REQUIREMENT: The required answer is a copy of each line in the entries below that includes "console".

(Document images with source code)
:::::

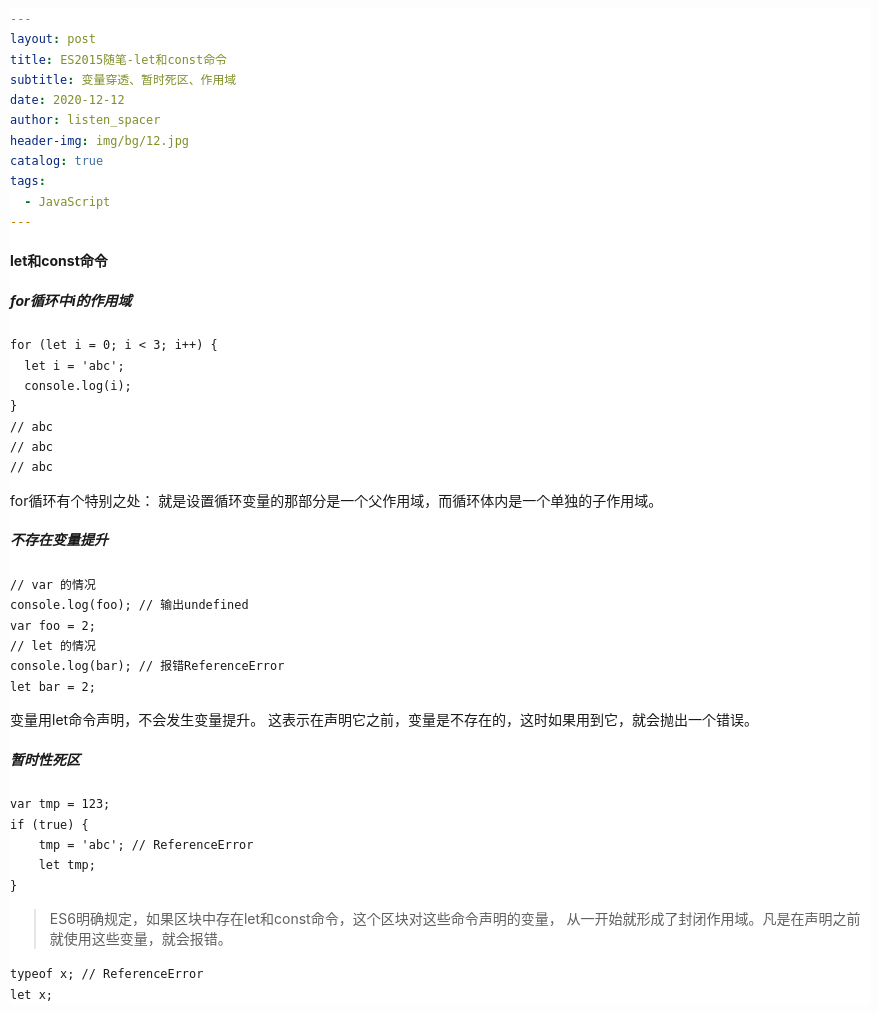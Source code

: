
 ```yaml
---
layout: post
title: ES2015随笔-let和const命令
subtitle: 变量穿透、暂时死区、作用域
date: 2020-12-12
author: listen_spacer
header-img: img/bg/12.jpg
catalog: true
tags:
  - JavaScript
---
```


#### let和const命令
##### for循环中i的作用域
```
for (let i = 0; i < 3; i++) {
  let i = 'abc';
  console.log(i);
}
// abc
// abc
// abc
```

for循环有个特别之处：
就是设置循环变量的那部分是一个父作用域，而循环体内是一个单独的子作用域。

##### 不存在变量提升
```
// var 的情况
console.log(foo); // 输出undefined
var foo = 2;
// let 的情况
console.log(bar); // 报错ReferenceError
let bar = 2;
```
变量用let命令声明，不会发生变量提升。
这表示在声明它之前，变量是不存在的，这时如果用到它，就会抛出一个错误。

##### 暂时性死区
```
var tmp = 123;
if (true) {
    tmp = 'abc'; // ReferenceError
    let tmp;
}
```
>ES6明确规定，如果区块中存在let和const命令，这个区块对这些命令声明的变量，
>从一开始就形成了封闭作用域。凡是在声明之前就使用这些变量，就会报错。

```
typeof x; // ReferenceError
let x;
```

:::::

OUTPUT FOR THIS TASK:
  console.log(i);
console.log(foo); // 输出undefined
console.log(bar); // 报错ReferenceError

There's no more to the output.